- RECORDS FOR PROCESSING -
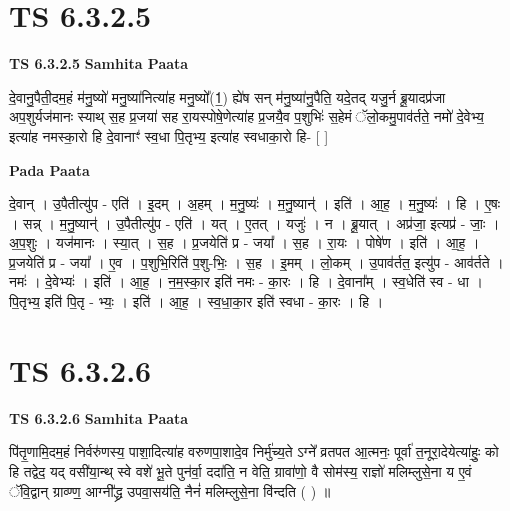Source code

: \documentclass[17pt]{extarticle}
\begin{document}
\section{ TS 6.3.2.5 }

\textbf{TS 6.3.2.5 } \newline
\textbf{Samhita Paata} \newline

दे॒वानु॒पैती॒दम॒हं म॑नु॒ष्यो॑ मनु॒ष्या॑नित्या॑ह मनु॒ष्यो᳚(1॒) ह्ये॑ष सन् म॑नु॒ष्या॑नु॒पैति॒ यदे॒तद् यजु॒र्न ब्रू॒यादप्र॑जा अप॒शुर्यज॑मानः स्याथ् स॒ह प्र॒जया॑ सह रा॒यस्पोषे॒णेत्या॑ह प्र॒जयै॒व प॒शुभिः॑ स॒हेमं ॅलो॒कमु॒पाव॑र्तते॒ नमो॑ दे॒वेभ्य॒ इत्या॑ह नमस्का॒रो हि दे॒वानाꣳ॑ स्व॒धा पि॒तृभ्य॒ इत्या॑ह स्वधाका॒रो हि- [  ] \newline

\textbf{Pada Paata} \newline

दे॒वान् । उ॒पैतीत्यु॑प - एति॑ । इ॒दम् । अ॒हम् । म॒नु॒ष्यः॑ । म॒नु॒ष्यान्॑ । इति॑ । आ॒ह॒ । म॒नु॒ष्यः॑ । हि । ए॒षः । सन्न् । म॒नु॒ष्यान्॑ । उ॒पैतीत्यु॑प - एति॑ । यत् । ए॒तत् । यजुः॑ । न । ब्रू॒यात् । अप्र॑जा॒ इत्यप्र॑ - जाः॒ । अ॒प॒शुः । यज॑मानः । स्या॒त् । स॒ह । प्र॒जयेति॑ प्र - जया᳚ । स॒ह । रा॒यः । पोषे॑ण । इति॑ । आ॒ह॒ । प्र॒जयेति॑ प्र - जया᳚ । ए॒व । प॒शुभि॒रिति॑ प॒शु-भिः॒ । स॒ह । इ॒मम् । लो॒कम् । उ॒पाव॑र्तत॒ इत्यु॑प - आव॑र्तते । नमः॑ । दे॒वेभ्यः॑ । इति॑ । आ॒ह॒ । न॒म॒स्का॒र इति॑ नमः - का॒रः । हि । दे॒वाना᳚म् । स्व॒धेति॑ स्व - धा । पि॒तृभ्य॒ इति॑ पि॒तृ - भ्यः॒ । इति॑ । आ॒ह॒ । स्व॒धा॒का॒र इति॑ स्वधा - का॒रः । हि ।  \newline





\section{ TS 6.3.2.6 }

\textbf{TS 6.3.2.6 } \newline
\textbf{Samhita Paata} \newline

पि॑तृ॒णामि॒दम॒हं निर्वरु॑णस्य॒ पाशा॒दित्या॑ह वरुणपा॒शादे॒व निर्मु॑च्य॒ते ऽग्ने᳚ व्रतपत आ॒त्मनः॒ पूर्वा॑ त॒नूरा॒देयेत्या॑हुः॒ को हि तद्वेद॒ यद् वसी॑या॒न्थ् स्वे वशे॑ भू॒ते पुन॑र्वा॒ ददा॑ति॒ न वेति॒ ग्रावा॑णो॒ वै सोम॑स्य॒ राज्ञो॑ मलिम्लुसे॒ना य ए॒वं ॅवि॒द्वान् ग्राव्ण्ण॒॒ आग्नी᳚द्ध्र उपवा॒सय॑ति॒ नैनं॑ मलिम्लुसे॒ना वि॑न्दति ( ) ॥ \newline
\end{document}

- TASK TO CARRY OUT -
When you return the listing, keep each line exact and leave the pictures out.

- RESULT OF THE TASK -
Source code

: \documentclass[17pt]{extarticle}
\begin{document}
\section{ TS 6.3.2.5 }

\textbf{TS 6.3.2.5 } \newline
\textbf{Samhita Paata} \newline

दे॒वानु॒पैती॒दम॒हं म॑नु॒ष्यो॑ मनु॒ष्या॑नित्या॑ह मनु॒ष्यो᳚(1॒) ह्ये॑ष सन् म॑नु॒ष्या॑नु॒पैति॒ यदे॒तद् यजु॒र्न ब्रू॒यादप्र॑जा अप॒शुर्यज॑मानः स्याथ् स॒ह प्र॒जया॑ सह रा॒यस्पोषे॒णेत्या॑ह प्र॒जयै॒व प॒शुभिः॑ स॒हेमं ॅलो॒कमु॒पाव॑र्तते॒ नमो॑ दे॒वेभ्य॒ इत्या॑ह नमस्का॒रो हि दे॒वानाꣳ॑ स्व॒धा पि॒तृभ्य॒ इत्या॑ह स्वधाका॒रो हि- [  ] \newline

\textbf{Pada Paata} \newline

दे॒वान् । उ॒पैतीत्यु॑प - एति॑ । इ॒दम् । अ॒हम् । म॒नु॒ष्यः॑ । म॒नु॒ष्यान्॑ । इति॑ । आ॒ह॒ । म॒नु॒ष्यः॑ । हि । ए॒षः । सन्न् । म॒नु॒ष्यान्॑ । उ॒पैतीत्यु॑प - एति॑ । यत् । ए॒तत् । यजुः॑ । न । ब्रू॒यात् । अप्र॑जा॒ इत्यप्र॑ - जाः॒ । अ॒प॒शुः । यज॑मानः । स्या॒त् । स॒ह । प्र॒जयेति॑ प्र - जया᳚ । स॒ह । रा॒यः । पोषे॑ण । इति॑ । आ॒ह॒ । प्र॒जयेति॑ प्र - जया᳚ । ए॒व । प॒शुभि॒रिति॑ प॒शु-भिः॒ । स॒ह । इ॒मम् । लो॒कम् । उ॒पाव॑र्तत॒ इत्यु॑प - आव॑र्तते । नमः॑ । दे॒वेभ्यः॑ । इति॑ । आ॒ह॒ । न॒म॒स्का॒र इति॑ नमः - का॒रः । हि । दे॒वाना᳚म् । स्व॒धेति॑ स्व - धा । पि॒तृभ्य॒ इति॑ पि॒तृ - भ्यः॒ । इति॑ । आ॒ह॒ । स्व॒धा॒का॒र इति॑ स्वधा - का॒रः । हि ।  \newline





\section{ TS 6.3.2.6 }

\textbf{TS 6.3.2.6 } \newline
\textbf{Samhita Paata} \newline

पि॑तृ॒णामि॒दम॒हं निर्वरु॑णस्य॒ पाशा॒दित्या॑ह वरुणपा॒शादे॒व निर्मु॑च्य॒ते ऽग्ने᳚ व्रतपत आ॒त्मनः॒ पूर्वा॑ त॒नूरा॒देयेत्या॑हुः॒ को हि तद्वेद॒ यद् वसी॑या॒न्थ् स्वे वशे॑ भू॒ते पुन॑र्वा॒ ददा॑ति॒ न वेति॒ ग्रावा॑णो॒ वै सोम॑स्य॒ राज्ञो॑ मलिम्लुसे॒ना य ए॒वं ॅवि॒द्वान् ग्राव्ण्ण॒॒ आग्नी᳚द्ध्र उपवा॒सय॑ति॒ नैनं॑ मलिम्लुसे॒ना वि॑न्दति ( ) ॥ \newline
\end{document}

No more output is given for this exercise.